PROVIDED ENTRIES:
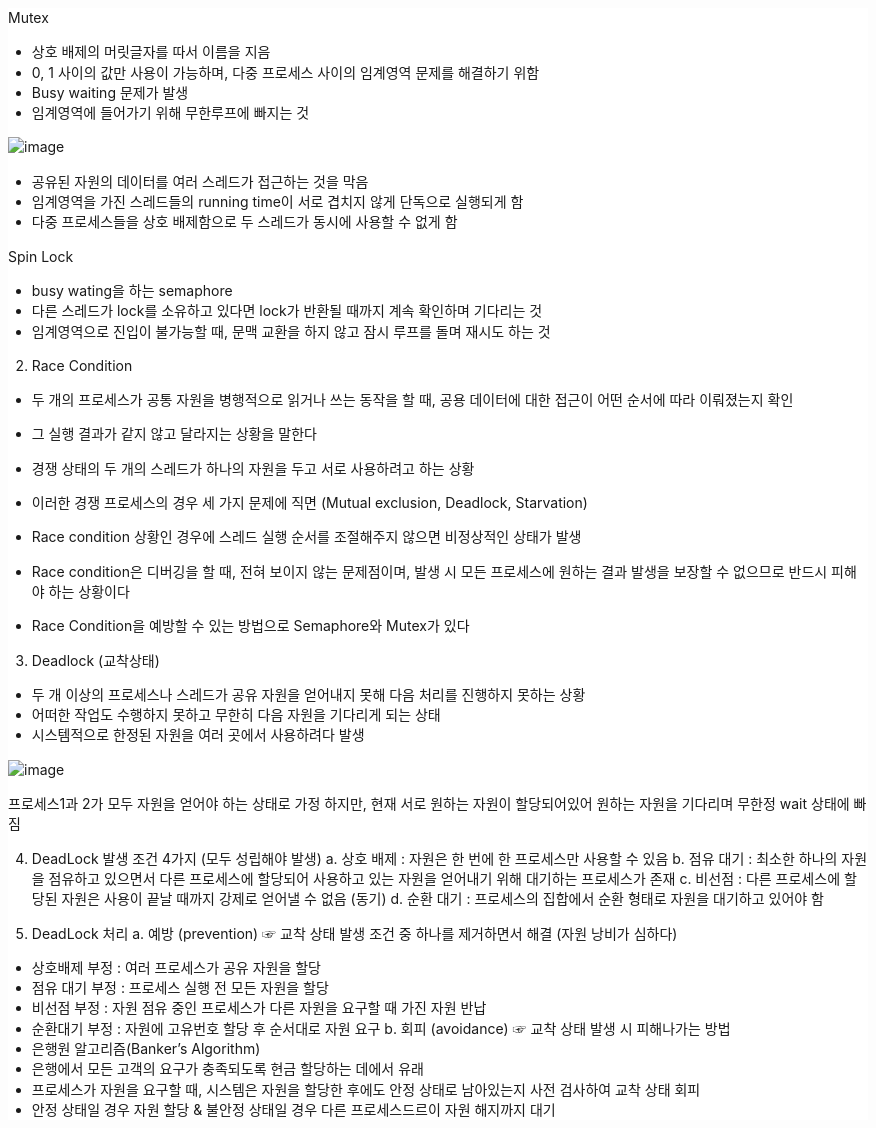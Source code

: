 Mutex
 - 상호 배제의 머릿글자를 따서 이름을 지음
 - 0, 1 사이의 값만 사용이 가능하며, 다중 프로세스 사이의 임계영역 문제를 해결하기 위함
 - Busy waiting 문제가 발생
 - 임계영역에 들어가기 위해 무한루프에 빠지는 것
 
 ![image](https://user-images.githubusercontent.com/97201374/181485380-723de5b0-9f71-46ed-9df9-dee810188ca1.png)


 - 공유된 자원의 데이터를 여러 스레드가 접근하는 것을 막음
 - 임계영역을 가진 스레드들의 running time이 서로 겹치지 않게 단독으로 실행되게 함
 - 다중 프로세스들을 상호 배제함으로 두 스레드가 동시에 사용할 수 없게 함

Spin Lock
 - busy wating을 하는 semaphore
 - 다른 스레드가 lock를 소유하고 있다면 lock가 반환될 때까지 계속 확인하며 기다리는 것
 - 임계영역으로 진입이 불가능할 때, 문맥 교환을 하지 않고 잠시 루프를 돌며 재시도 하는 것

2. Race Condition
 - 두 개의 프로세스가 공통 자원을 병행적으로 읽거나 쓰는 동작을 할 때, 공용 데이터에 대한 접근이 어떤 순서에 따라 이뤄졌는지 확인
 - 그 실행 결과가 같지 않고 달라지는 상황을 말한다
 - 경쟁 상태의 두 개의 스레드가 하나의 자원을 두고 서로 사용하려고 하는 상황
 - 이러한 경쟁 프로세스의 경우 세 가지 문제에 직면 (Mutual exclusion, Deadlock, Starvation)

 - Race condition 상황인 경우에 스레드 실행 순서를 조절해주지 않으면 비정상적인 상태가 발생
 - Race condition은 디버깅을 할 때, 전혀 보이지 않는 문제점이며, 발생 시 모든 프로세스에 원하는 결과 발생을 보장할 수 없으므로 반드시 피해야 하는 상황이다
 
 - Race Condition을 예방할 수 있는 방법으로 Semaphore와 Mutex가 있다

3. Deadlock (교착상태)
 - 두 개 이상의 프로세스나 스레드가 공유 자원을 얻어내지 못해 다음 처리를 진행하지 못하는 상황
 - 어떠한 작업도 수행하지 못하고 무한히 다음 자원을 기다리게 되는 상태
 - 시스템적으로 한정된 자원을 여러 곳에서 사용하려다 발생
 
 ![image](https://user-images.githubusercontent.com/97201374/181485403-a15bcfea-4c68-4d6d-a49b-bcf260231792.png)



프로세스1과 2가 모두 자원을 얻어야 하는 상태로 가정
하지만, 현재 서로 원하는 자원이 할당되어있어 원하는 자원을 기다리며 무한정 wait 상태에 빠짐

4. DeadLock 발생 조건 4가지 (모두 성립해야 발생)
a. 상호 배제 : 자원은 한 번에 한 프로세스만 사용할 수 있음
b. 점유 대기 : 최소한 하나의 자원을 점유하고 있으면서 다른 프로세스에 할당되어 사용하고 있는 자원을 얻어내기 위해 대기하는 프로세스가 존재
c. 비선점 : 다른 프로세스에 할당된 자원은 사용이 끝날 때까지 강제로 얻어낼 수 없음 (동기)
d. 순환 대기 : 프로세스의 집합에서 순환 형태로 자원을 대기하고 있어야 함

5. DeadLock 처리
a. 예방 (prevention)
☞ 교착 상태 발생 조건 중 하나를 제거하면서 해결 (자원 낭비가 심하다)
 - 상호배제 부정 : 여러 프로세스가 공유 자원을 할당
 - 점유 대기 부정 : 프로세스 실행 전 모든 자원을 할당
 - 비선점 부정 : 자원 점유 중인 프로세스가 다른 자원을 요구할 때 가진 자원 반납
 - 순환대기 부정 : 자원에 고유번호 할당 후 순서대로 자원 요구
b. 회피 (avoidance)
☞ 교착 상태 발생 시 피해나가는 방법
 - 은행원 알고리즘(Banker’s Algorithm)
 - 은행에서 모든 고객의 요구가 충족되도록 현금 할당하는 데에서 유래
 - 프로세스가 자원을 요구할 때, 시스템은 자원을 할당한 후에도 안정 상태로 남아있는지 사전 검사하여 교착 상태 회피
 - 안정 상태일 경우 자원 할당 & 불안정 상태일 경우 다른 프로세스드르이 자원 해지까지 대기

WORK INSTRUCTION: Which lines run from the one containing "- 점유 대기 부정 : 프로세스 실행 전 모든 자원을 할당" to the end of the data? Output them exactly, with nothing added.

PROBLEM SOLUTION:
 - 점유 대기 부정 : 프로세스 실행 전 모든 자원을 할당
 - 비선점 부정 : 자원 점유 중인 프로세스가 다른 자원을 요구할 때 가진 자원 반납
 - 순환대기 부정 : 자원에 고유번호 할당 후 순서대로 자원 요구
b. 회피 (avoidance)
☞ 교착 상태 발생 시 피해나가는 방법
 - 은행원 알고리즘(Banker’s Algorithm)
 - 은행에서 모든 고객의 요구가 충족되도록 현금 할당하는 데에서 유래
 - 프로세스가 자원을 요구할 때, 시스템은 자원을 할당한 후에도 안정 상태로 남아있는지 사전 검사하여 교착 상태 회피
 - 안정 상태일 경우 자원 할당 & 불안정 상태일 경우 다른 프로세스드르이 자원 해지까지 대기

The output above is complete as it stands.